E-size is yet another statistical metric introduced in GAGE [13]. E-size measures the expectation that a certain point (or base), which is chosen randomly from a reference genome, is located in the assembled contigs/scaffolds in terms of their lengths. Additionally, GAGE also discussed the different factors that can affect the evaluation process, such as the complexity of the genome being assembled and the employed assembler. It also reported that various statistical measures cannot be used alone in indicating assembly quality due to inefficiencies in representing the contiguity and accuracy of the assembled sequences. A more recent version of this study is called GAGE-B [29]. GAGE-B evaluated different bacterial genome assemblers using libraries with high coverage reads and studied the effect of the coverage and read lengths on the assembly quality.

Additionally, Haiminen et al. [30] reported that the assessment process can be affected by the nature of sequencing experiments, such as the average length of short reads, their coverage, and the rate of sequencing errors. Furthermore, they give a different score for each mis-call base according to diverse-modified operations, such as substitutions, insertions, deletions, reordering, redundancy, and relocations. The accuracy of the assembled sequence is determined by gathering these scoring values.

5.2 Assembly Assessment Tools

QUAST [31] is an assessment tool that uses a combination of metrics which consider the presence or absence of the reference genomes. It uses N ₅₀, NG₅₀, NA₅₀, and NGA₅₀ in measuring the assembly quality in terms of aligned blocks rather than aligned contigs/scaffolds. QUAST also combines other discussed metrics such as the total number of misassembled contigs/scaffolds and genetic components. Moreover, it provides a full set of functionality to generate different statistical reports supplemented with plots and figures.

Computing Genome Assembly Likelihoods (CGAL) [32] introduced the likelihood metric during de novo assembly evaluation based on the uniformity of the read coverage, errors in the sequenced reads, the distribution of insert sizes, and the size of unassembled reads.

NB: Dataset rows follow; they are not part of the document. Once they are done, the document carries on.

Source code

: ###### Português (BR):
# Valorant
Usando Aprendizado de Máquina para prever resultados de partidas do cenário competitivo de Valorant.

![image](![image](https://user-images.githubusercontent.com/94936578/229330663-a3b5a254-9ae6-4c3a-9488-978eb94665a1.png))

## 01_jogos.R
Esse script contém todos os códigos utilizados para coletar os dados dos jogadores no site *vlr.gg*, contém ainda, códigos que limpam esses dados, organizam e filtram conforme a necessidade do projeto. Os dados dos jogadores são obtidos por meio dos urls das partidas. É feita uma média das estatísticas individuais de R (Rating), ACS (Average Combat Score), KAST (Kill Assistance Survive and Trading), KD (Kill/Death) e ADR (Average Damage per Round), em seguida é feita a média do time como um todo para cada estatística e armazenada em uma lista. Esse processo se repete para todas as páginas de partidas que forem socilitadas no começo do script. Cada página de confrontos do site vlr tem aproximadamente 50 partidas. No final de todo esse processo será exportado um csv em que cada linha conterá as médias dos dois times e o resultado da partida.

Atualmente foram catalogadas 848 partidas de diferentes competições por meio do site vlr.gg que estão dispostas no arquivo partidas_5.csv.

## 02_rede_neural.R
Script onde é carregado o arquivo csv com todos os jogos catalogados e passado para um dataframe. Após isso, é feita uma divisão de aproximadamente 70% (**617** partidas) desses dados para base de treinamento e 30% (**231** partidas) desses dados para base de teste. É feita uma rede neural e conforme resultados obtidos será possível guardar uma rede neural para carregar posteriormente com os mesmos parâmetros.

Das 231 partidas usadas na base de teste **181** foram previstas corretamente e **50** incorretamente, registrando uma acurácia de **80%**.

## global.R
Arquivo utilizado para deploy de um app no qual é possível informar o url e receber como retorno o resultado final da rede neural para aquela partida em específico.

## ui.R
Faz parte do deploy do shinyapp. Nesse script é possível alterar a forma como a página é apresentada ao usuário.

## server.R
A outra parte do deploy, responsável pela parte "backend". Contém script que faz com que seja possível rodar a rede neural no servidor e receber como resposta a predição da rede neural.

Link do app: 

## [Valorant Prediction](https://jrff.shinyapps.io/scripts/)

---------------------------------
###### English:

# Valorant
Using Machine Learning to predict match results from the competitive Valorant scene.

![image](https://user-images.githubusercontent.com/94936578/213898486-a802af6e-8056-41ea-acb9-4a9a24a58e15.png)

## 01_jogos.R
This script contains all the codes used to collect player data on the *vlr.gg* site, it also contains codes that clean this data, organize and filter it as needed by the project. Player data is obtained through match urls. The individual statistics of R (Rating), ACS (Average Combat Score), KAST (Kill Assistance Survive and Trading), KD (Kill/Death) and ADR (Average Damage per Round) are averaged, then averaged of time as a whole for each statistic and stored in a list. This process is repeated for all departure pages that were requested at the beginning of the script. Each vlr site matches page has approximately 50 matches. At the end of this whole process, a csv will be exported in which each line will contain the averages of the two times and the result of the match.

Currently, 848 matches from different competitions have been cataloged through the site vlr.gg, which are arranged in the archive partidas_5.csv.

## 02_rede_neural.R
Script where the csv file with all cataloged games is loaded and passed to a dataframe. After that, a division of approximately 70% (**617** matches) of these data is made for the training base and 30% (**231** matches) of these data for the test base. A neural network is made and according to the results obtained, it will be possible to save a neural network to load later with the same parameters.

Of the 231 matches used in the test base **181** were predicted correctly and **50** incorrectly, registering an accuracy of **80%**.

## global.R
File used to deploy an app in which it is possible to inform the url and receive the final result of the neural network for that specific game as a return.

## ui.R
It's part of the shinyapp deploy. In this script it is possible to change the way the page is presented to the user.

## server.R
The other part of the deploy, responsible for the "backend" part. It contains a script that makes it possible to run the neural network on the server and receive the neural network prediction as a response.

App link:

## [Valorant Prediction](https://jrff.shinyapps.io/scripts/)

REAPR [33] is another reference-free assessment tool that identifies errors in the assembled sequences using paired-end reads and provides useful information to the end users that reflects the quality of the algorithm used in the assembly process.

6 Assessment of Transcriptome and Metagenomes Assembly Quality

The assessment of assembled transcripts also represents a challenge in the next-generation environment since it relies on the abundance of reference transcripts, its length, its different splicing isoforms, and the existence of novel transcripts. Martin and Wang proposed different metrics for assessing transcriptome assembly at different levels of complexity in the context of the abundance of reference transcripts that are well expressed and originate from the same transcriptome sequences [34]. These metrics include accuracy, completeness, contiguity, chimerism, and variant resolution. Although these metrics measure the assembled transcripts according to a set of reference transcripts, they provide useful insight regarding the correct number of assembled bases, the percentage of coverage with respect to reference transcripts, the number of chimeric transcripts that are introduced during the assembly process, and the percentage of resulting variations in the assembled transcripts [34, 35]. If the reference transcripts are not available, other complementary approaches may be utilized instead. This includes examining the encoding of full-length ORFs in different isoforms and performing subsequent validation through the use of proteomic assays [36].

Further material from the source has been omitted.